Improve your Time Management with a Time Log
Have you heard of a Time Log? Its not how bears keep track of time in the woods. We all strive for our ideal life. But how many of us don’t achieve it because we end up getting bogged down with work and chores. Wouldn’t it be great if we could get it all under control and spend more time doing the things we want to be doing, like playing with your children, or going to the cinema with your partner. Well you can – you just need to take control of the many aspects of your life. You need to get a grip of your time management.
Before you plan any journey, you need to know where you are starting from. Wow, that’s a bit deep for a Friday! For that reason, before you start trying to “become more productive”, you need to discover where areas for improvement are. You can’t manage your time if you don’t know where your time is going. There are many aspects to this, which I aim to cover in future blog posts, as well as the book I am hoping to write. The first step to effective time management, however, is to discover how you spend your time. The easiest way to do this is with a Time Log.
Start of Your Time Management Journey with a Time Log
Over a week, you need to note down what you are doing on a chart. My preference is in a matrix in a spreadsheet. You may find that pen and paper works best for you, though. There are also apps available for both Android and IOS that can do this too.
I’ve created an Excel spreadsheet, which you can download here. I’ll talk you through how I use it.
I’ve split my day into 30 minute blocks, starting at 5am. I figure this is the earliest I’ll be up on most days. 30 minutes works for me, but a different block size may be better for you. 15 minutes might be more appropriate if you tend to do lots of small jobs, or even an hour if your job consists of the same thing all day.

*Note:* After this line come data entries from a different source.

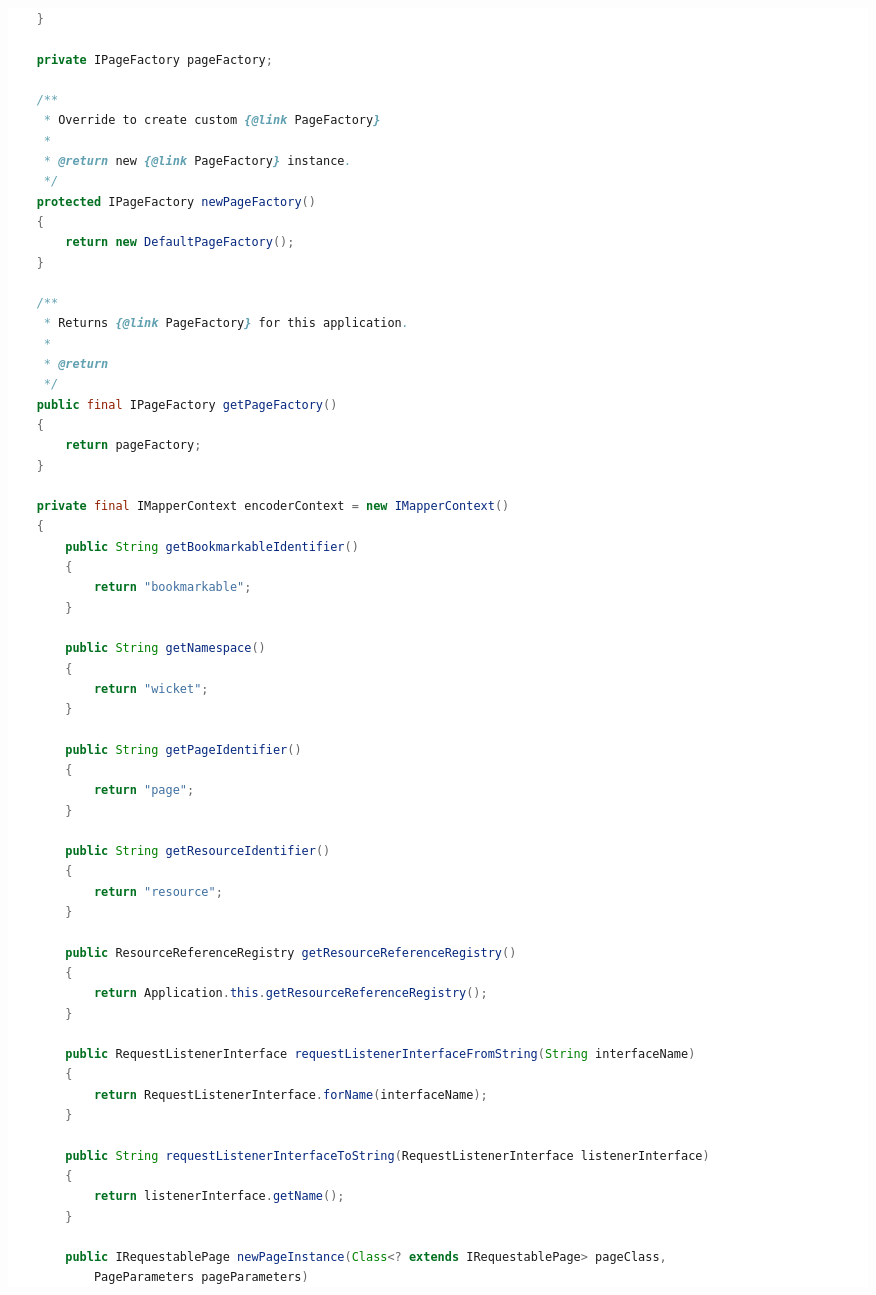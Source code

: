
 ```java
	}

	private IPageFactory pageFactory;

	/**
	 * Override to create custom {@link PageFactory}
	 * 
	 * @return new {@link PageFactory} instance.
	 */
	protected IPageFactory newPageFactory()
	{
		return new DefaultPageFactory();
	}

	/**
	 * Returns {@link PageFactory} for this application.
	 * 
	 * @return
	 */
	public final IPageFactory getPageFactory()
	{
		return pageFactory;
	}

	private final IMapperContext encoderContext = new IMapperContext()
	{
		public String getBookmarkableIdentifier()
		{
			return "bookmarkable";
		}

		public String getNamespace()
		{
			return "wicket";
		}

		public String getPageIdentifier()
		{
			return "page";
		}

		public String getResourceIdentifier()
		{
			return "resource";
		}

		public ResourceReferenceRegistry getResourceReferenceRegistry()
		{
			return Application.this.getResourceReferenceRegistry();
		}

		public RequestListenerInterface requestListenerInterfaceFromString(String interfaceName)
		{
			return RequestListenerInterface.forName(interfaceName);
		}

		public String requestListenerInterfaceToString(RequestListenerInterface listenerInterface)
		{
			return listenerInterface.getName();
		}

		public IRequestablePage newPageInstance(Class<? extends IRequestablePage> pageClass,
			PageParameters pageParameters)
```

So, I have a column for each day of the week and then a row for each 30 minute block. Like so:
In each of the grids you are going to put what you are doing during that block. If you want to keep things simple, then you could just leave it at that and write in your activities. You can then process it by hand afterwards. In this case, however, the geek in me got the better of me.
I created several categories. In this instance, they are dummy categories; e-mail, analysis, report writing etc. You could equally have family, chores, travel etc. If you downloaded my excel sheet, then feel free to over-write my dummy categories with your own. I’ve further enhanced my sheet by applying data validation to drop-boxes in each cell, like so:
How do You Spend Your Time?
Once I’ve got through the week, I’ll have a full chart that may look something like this:
Because I have colour coded it, I can see at a glance, where I am spending my time. For instance, I know that I am checking my email haphazardly through the day – a total of 2 hours on Monday. Do I really need to spend that much time on email?
Tally up your totals. You don’t have to use the same categories as I have in this example; you could even go into more detail and put individual activities. What activities do you over-invest in? Which would you like to do more of? This will form the basis of improving your time management and establishing the life that you want to achieve.
Your time log has now given you the basis from which you can start your time management plan.
Before you can start to manage your time effectively, you need to find your areas for improvement. Although it can be a bit laborious, it is well worth the time to create a time log – ideally for a whole week. From here you can identify a few key areas for improvement and highlight the time spent doing things that you don’t want to be doing. Going forward you can replace them with areas of your life that you do want to focus more on.